A prominent Rohingya activist based in Saudi Arabia – Shah Hossain- has been running a Facebook page since 2010. He was shocked when various posts were deleted which raised awareness about the ongoing genocide against Rohingya Muslims by the Myanmar army and Buddhist militias.
Mr Hossain also runs a popular YouTube channel called Arakan News Agency which has nearly 60,000 subscribers.
He told the BBC: “There were nearly 60,000 subscribers and suddenly YouTube deleted that channel. That is not what we were expecting from social media. We were trying to highlight our issue but social media platforms are blocking us.”
Facebook removed some of Mr Hossain’s posts for being too graphic, but he claims they complied with Facebook’s guidelines and were shared for education purposes.
However, it appears these are not isolated incidents.
A Germany-based Rohingya activist, Nay San Lwin, runs a network of local activists in Rakhine state.
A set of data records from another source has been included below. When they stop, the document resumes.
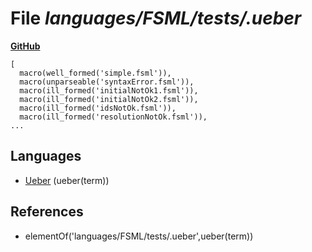 # File _languages/FSML/tests/.ueber_
**[GitHub](https://github.com/softlang/yas/blob/master/languages/FSML/tests/.ueber)**
```
[
  macro(well_formed('simple.fsml')),
  macro(unparseable('syntaxError.fsml')),
  macro(ill_formed('initialNotOk1.fsml')),
  macro(ill_formed('initialNotOk2.fsml')),
  macro(ill_formed('idsNotOk.fsml')),
  macro(ill_formed('resolutionNotOk.fsml')),
...
```

## Languages
* [Ueber](../languages/Ueber.md) (ueber(term))

## References
* elementOf('languages/FSML/tests/.ueber',ueber(term))
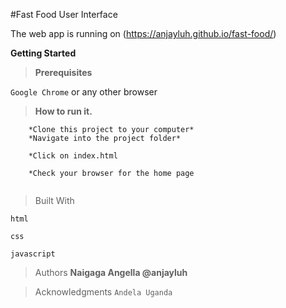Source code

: #Fast Food User Interface

The web app is running on (https://anjayluh.github.io/fast-food/)

**Getting Started**

>**Prerequisites**

`Google Chrome` or any other browser

>**How to run it.**

```
    *Clone this project to your computer*
    *Navigate into the project folder*
    
    *Click on index.html
    
    *Check your browser for the home page
     
```

     
>Built With

    html
    
    css
    
    javascript
    

>Authors
    **Naigaga Angella @anjayluh**

>Acknowledgments
`Andela Uganda`
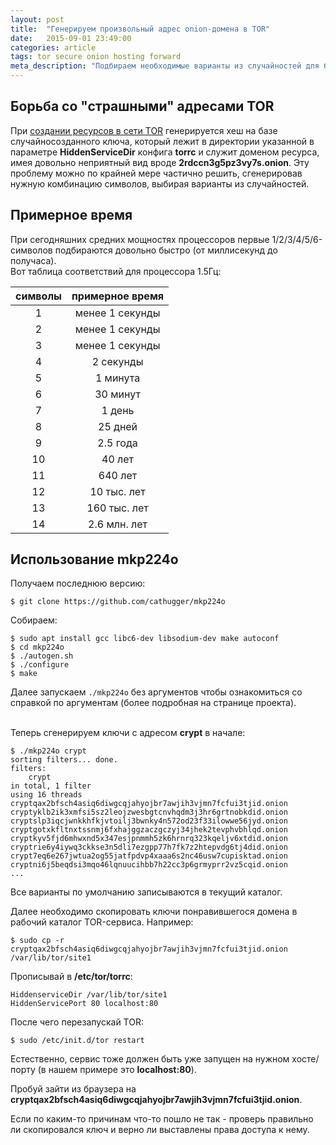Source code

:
 ```yaml
---
layout: post
title:  "Генерируем произвольный адрес onion-домена в TOR"
date:   2015-09-01 23:49:00
categories: article
tags: tor secure onion hosting forward
meta_description: "Подбираем необходимые варианты из случайностей для будущего onion-ресурса и подсчитываем приблизительные временные затраты"
---
```


## Борьба со "страшными" адресами TOR

При <a href="/article/create-onion-resource-in-tor/" target="_blank">создании ресурсов в сети TOR</a> генерируется хеш на базе случайносозданного ключа, который лежит в директории указанной в параметре **HiddenServiceDir** конфига **torrc** и служит доменом ресурса, имея довольно неприятный вид вроде **2rdccn3g5pz3vy7s.onion**. Эту проблему можно по крайней мере частично решить, сгенерировав нужную комбинацию символов, выбирая варианты из случайностей.

## Примерное время

При сегодняшних средних мощностях процессоров первые 1/2/3/4/5/6-символов подбираются довольно быстро (от миллисекунд до получаса).<br>
Вот таблица соответствий для процессора 1.5Гц:


|  символы   |  примерное время   |
|:----------:|:------------------:|
|         1  |   менее 1 секунды  |
|         2  |   менее 1 секунды  |
|         3  |   менее 1 секунды  |
|         4  |   2 секунды        |
|         5  |   1 минута         |
|         6  |   30 минут         |
|         7  |   1 день           |
|         8  |   25 дней          |
|         9  |   2.5 года         |
|        10  |   40 лет           |
|        11  |   640 лет          |
|        12  |   10 тыс. лет      |
|        13  |   160 тыс. лет     |
|        14  |   2.6 млн. лет     |


## Использование mkp224o

Получаем последнюю версию:

```
$ git clone https://github.com/cathugger/mkp224o
```

Собираем:

```
$ sudo apt install gcc libc6-dev libsodium-dev make autoconf
$ cd mkp224o
$ ./autogen.sh
$ ./configure
$ make
```

Далее запускаем `./mkp224o` без аргументов чтобы ознакомиться со справкой по аргументам (более подробная на странице проекта).<br><br>

Теперь сгенерируем ключи с адресом **crypt** в начале:

```
$ ./mkp224o crypt
sorting filters... done.
filters:
	crypt
in total, 1 filter
using 16 threads
cryptqax2bfsch4asiq6diwgcqjahyojbr7awjih3vjmn7fcfui3tjid.onion
cryptyklb2ik3xmfsi5sz2leojzwesbgtcnvhqdm3j3hr6grtnobkdid.onion
cryptslp3iqcjwnkkhfkjvtoilj3bwnky4n572od23f33ilowwe56jyd.onion
cryptgotxkfltnxtssnmj6fxhajggzaczgczyj34jhek2tevphvbhlqd.onion
cryptkyv5fjd6mhwxnd5x347esjpnmmh5zk6hrnrq323kqeljv6xtdid.onion
cryptrie6y4iywq3ckkse3n5dli7ezgpp77h7fk7z2htepvdg6tj4did.onion
crypt7eq6e267jwtua2og55jatfpdvp4xaaa6s2nc46usw7cupisktad.onion
cryptni6j5beqdsi3mqo46lqnuucihbb7h22cc3p6grmyprr2vz5cqid.onion
...
```

Все варианты по умолчанию записываются в текущий каталог.

Далее необходимо скопировать ключи понравившегося домена в рабочий каталог TOR-сервиса. Например:

```
$ sudo cp -r cryptqax2bfsch4asiq6diwgcqjahyojbr7awjih3vjmn7fcfui3tjid.onion /var/lib/tor/site1
```

Прописывай в **/etc/tor/torrc**:

```
HiddenserviceDir /var/lib/tor/site1
HiddenServicePort 80 localhost:80
```

После чего перезапускай TOR:

```
$ sudo /etc/init.d/tor restart
```

Естественно, сервис тоже должен быть уже запущен на нужном хосте/порту (в нашем примере это **localhost:80**). 

Пробуй зайти из браузера на **cryptqax2bfsch4asiq6diwgcqjahyojbr7awjih3vjmn7fcfui3tjid.onion**. 

Если по каким-то причинам что-то пошло не так - проверь правильно ли скопировался ключ и верно ли выставлены права доступа к нему. 

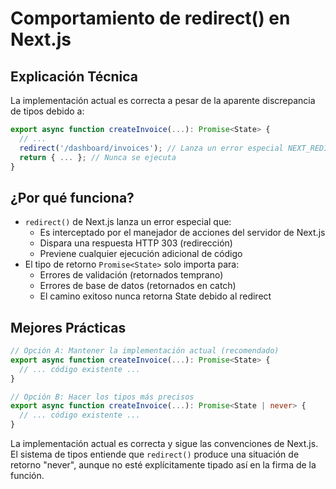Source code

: # Comportamiento de redirect() en Next.js

## Explicación Técnica

La implementación actual es correcta a pesar de la aparente discrepancia de tipos debido a:

```typescript
export async function createInvoice(...): Promise<State> {
  // ...
  redirect('/dashboard/invoices'); // Lanza un error especial NEXT_REDIRECT
  return { ... }; // Nunca se ejecuta
}
```

## ¿Por qué funciona?

- `redirect()` de Next.js lanza un error especial que:
  - Es interceptado por el manejador de acciones del servidor de Next.js
  - Dispara una respuesta HTTP 303 (redirección)
  - Previene cualquier ejecución adicional de código
- El tipo de retorno `Promise<State>` solo importa para:
  - Errores de validación (retornados temprano)
  - Errores de base de datos (retornados en catch)
  - El camino exitoso nunca retorna State debido al redirect

## Mejores Prácticas

```typescript
// Opción A: Mantener la implementación actual (recomendado)
export async function createInvoice(...): Promise<State> {
  // ... código existente ...
}

// Opción B: Hacer los tipos más precisos
export async function createInvoice(...): Promise<State | never> {
  // ... código existente ...
}
```

La implementación actual es correcta y sigue las convenciones de Next.js. El sistema de tipos entiende que `redirect()` produce una situación de retorno "never", aunque no esté explícitamente tipado así en la firma de la función.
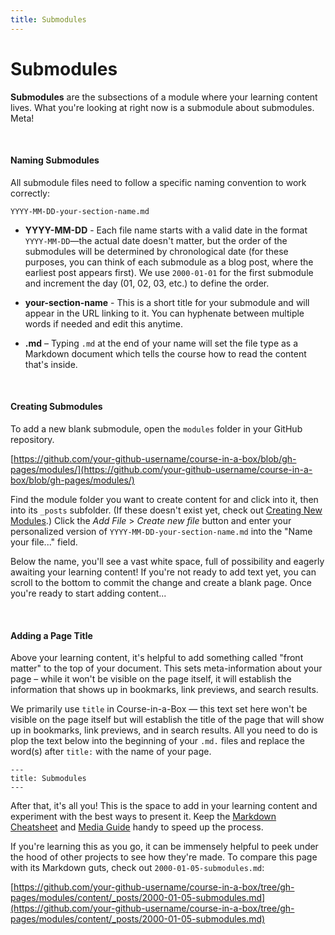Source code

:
 ```yaml
---
title: Submodules
---
```


# Submodules

**Submodules** are the subsections of a module where your learning content lives. What you're looking at right now is a submodule about submodules. Meta!

<br>

#### Naming Submodules

All submodule files need to follow a specific naming convention to work correctly: 

`YYYY-MM-DD-your-section-name.md`

* **YYYY-MM-DD** - Each file name starts with a valid date in the format `YYYY-MM-DD`—the actual date doesn't matter, but the order of the submodules will be determined by chronological date (for these purposes, you can think of each submodule as a blog post, where the earliest post appears first). We use `2000-01-01` for the first submodule and increment the day (01, 02, 03, etc.) to define the order.

* **your-section-name** - This is a short title for your submodule and will appear in the URL linking to it. You can hyphenate between multiple words if needed and edit this anytime.

* **.md** – Typing `.md` at the end of your name will set the file type as a Markdown document which tells the course how to read the content that's inside. 

<br>

#### Creating Submodules 

To add a new blank submodule, open the `modules` folder in your GitHub repository. 

[https://github.com/your-github-username/course-in-a-box/blob/gh-pages/modules/](https://github.com/your-github-username/course-in-a-box/blob/gh-pages/modules/)

Find the module folder you want to create content for and click into it, then into its `_posts` subfolder. (If these doesn't exist yet, check out [Creating New Modules](../modules).) Click the *Add File* > *Create new file* button and enter your personalized version of `YYYY-MM-DD-your-section-name.md` into the "Name your file..." field.

Below the name, you'll see a vast white space, full of possibility and eagerly awaiting your learning content! If you're not ready to add text yet, you can scroll to the bottom to commit the change and create a blank page. Once you're ready to start adding content...

<br>

#### Adding a Page Title

Above your learning content, it's helpful to add something called "front matter" to the top of your document. This sets meta-information about your page – while it won't be visible on the page itself, it will establish the information that shows up in bookmarks, link previews, and search results.

We primarily use `title` in Course-in-a-Box — this text set here won't be visible on the page itself but will establish the title of the page that will show up in bookmarks, link previews, and in search results. All you need to do is plop the text below into the beginning of your `.md.` files and replace the word(s) after `title:` with the name of your page. 

```
---
title: Submodules
---
```

After that, it's all you! This is the space to add in your learning content and experiment with the best ways to present it. Keep the [Markdown Cheatsheet](../markdown) and [Media Guide](../media) handy to speed up the process.

If you're learning this as you go, it can be immensely helpful to peek under the hood of other projects to see how they're made. To compare this page with its Markdown guts, check out `2000-01-05-submodules.md`:

[https://github.com/your-github-username/course-in-a-box/tree/gh-pages/modules/content/_posts/2000-01-05-submodules.md](https://github.com/your-github-username/course-in-a-box/tree/gh-pages/modules/content/_posts/2000-01-05-submodules.md)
Mr Lwin usually posts comments in Burmese on his Facebook page highlighting what is actually happening on the ground.
Mr Lwin stressed that non-graphic text-only posts which hinted allegations against the Myanmar army have been deleted.
He told the BBC: “My colleague based in Kuala Lumpur was posting very simple news [items] in English.”“Those were removed by Facebook and his account was frozen for 72 hours.” Not only that but also this Malaysian activist received threats: “They have sent me death threats because I am posting all this information on my Facebook page.”
Mr Lwin concludes that the removal of these posts is a strategic campaign concocted by government supporters to suppress Rohingya voice online. Human rights groups came to a similar conclusion; however, such accusations are hard to prove.
Amnesty International’s Burma researcher – Laura Haigh- emphasised that the rationale behind these abridgements is ambiguous: “It’s all part of a propaganda war that’s going on behind the scenes here.”